Buffett looks at a company and carefully assesses the
intrinsic value of the business. How do you do that? For
starters, look into the company reports and filings that the
Securities and Exchange Commission requires every publicly
traded company to provide investors. After reading and studying
it all, ask yourself whether this business is straightforward
and understandable. Does it have cash flow? What are its
longterm prospects? Are its earnings reports relatively
consistent? Does it have a solid, consistent operating history?
High profit margins?
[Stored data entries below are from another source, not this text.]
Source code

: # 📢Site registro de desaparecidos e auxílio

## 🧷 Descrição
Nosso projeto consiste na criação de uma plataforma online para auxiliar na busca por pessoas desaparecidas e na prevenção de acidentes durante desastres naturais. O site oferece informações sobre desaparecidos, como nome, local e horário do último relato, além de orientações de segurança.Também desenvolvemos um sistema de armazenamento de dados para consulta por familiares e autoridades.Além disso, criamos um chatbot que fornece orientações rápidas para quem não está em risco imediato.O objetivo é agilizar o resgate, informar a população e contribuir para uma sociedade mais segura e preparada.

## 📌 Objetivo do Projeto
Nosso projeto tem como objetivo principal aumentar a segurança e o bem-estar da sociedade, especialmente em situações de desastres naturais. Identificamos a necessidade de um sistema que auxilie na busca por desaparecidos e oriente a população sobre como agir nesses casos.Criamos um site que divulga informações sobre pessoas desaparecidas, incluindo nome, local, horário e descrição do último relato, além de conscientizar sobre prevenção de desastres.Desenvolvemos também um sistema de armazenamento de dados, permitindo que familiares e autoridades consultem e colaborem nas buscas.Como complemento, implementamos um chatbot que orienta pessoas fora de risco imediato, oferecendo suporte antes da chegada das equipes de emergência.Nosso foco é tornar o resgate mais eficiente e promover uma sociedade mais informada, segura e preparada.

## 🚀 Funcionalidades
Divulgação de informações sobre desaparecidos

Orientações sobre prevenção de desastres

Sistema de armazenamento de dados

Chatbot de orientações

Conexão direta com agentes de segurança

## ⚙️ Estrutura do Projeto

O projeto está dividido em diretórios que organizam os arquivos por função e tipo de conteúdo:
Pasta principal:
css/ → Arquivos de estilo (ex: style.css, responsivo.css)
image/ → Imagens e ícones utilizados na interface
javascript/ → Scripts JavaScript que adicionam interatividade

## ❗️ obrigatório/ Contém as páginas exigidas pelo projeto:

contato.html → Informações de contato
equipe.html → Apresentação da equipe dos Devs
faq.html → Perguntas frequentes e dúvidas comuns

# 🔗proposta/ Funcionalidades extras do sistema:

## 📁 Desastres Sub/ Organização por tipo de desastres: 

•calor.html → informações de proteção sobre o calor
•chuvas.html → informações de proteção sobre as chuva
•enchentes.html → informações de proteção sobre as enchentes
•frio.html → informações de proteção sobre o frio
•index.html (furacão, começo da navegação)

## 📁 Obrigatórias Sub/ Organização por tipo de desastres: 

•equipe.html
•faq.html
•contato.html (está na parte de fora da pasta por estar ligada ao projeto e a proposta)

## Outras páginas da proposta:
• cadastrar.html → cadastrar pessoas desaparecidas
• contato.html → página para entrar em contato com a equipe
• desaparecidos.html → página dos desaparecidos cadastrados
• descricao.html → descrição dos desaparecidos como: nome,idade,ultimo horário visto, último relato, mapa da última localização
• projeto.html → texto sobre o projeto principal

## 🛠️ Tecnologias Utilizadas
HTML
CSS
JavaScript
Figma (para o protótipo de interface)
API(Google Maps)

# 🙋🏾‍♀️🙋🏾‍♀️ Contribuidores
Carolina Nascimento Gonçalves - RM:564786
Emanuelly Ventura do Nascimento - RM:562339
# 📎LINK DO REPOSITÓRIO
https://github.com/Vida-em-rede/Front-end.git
These are all important signposts Buffett
reads on the road before deciding to invest in a company.
The truth is, none of this is particularly complicated or
sophisticated, but very few investors seem to take the time to
follow these simple steps. But Warren Buffett does.
Buffett's second principle involves the investor's
attitude toward stock and market fluctuations. He once said
those fluctuations are there to serve investors rather than to
instruct them. Buffett believes investors should turn a deaf ear
to the day-to-day gyrations of the stock market. Good quality
companies can withstand these gyrations. Yes, they might suffer
a quarter or two, but in the long-term, they'll stand tall and
strong. Buffett's best manifestation of his ability to ignore
market hysteria came during the dot-com glee of the late 1990s.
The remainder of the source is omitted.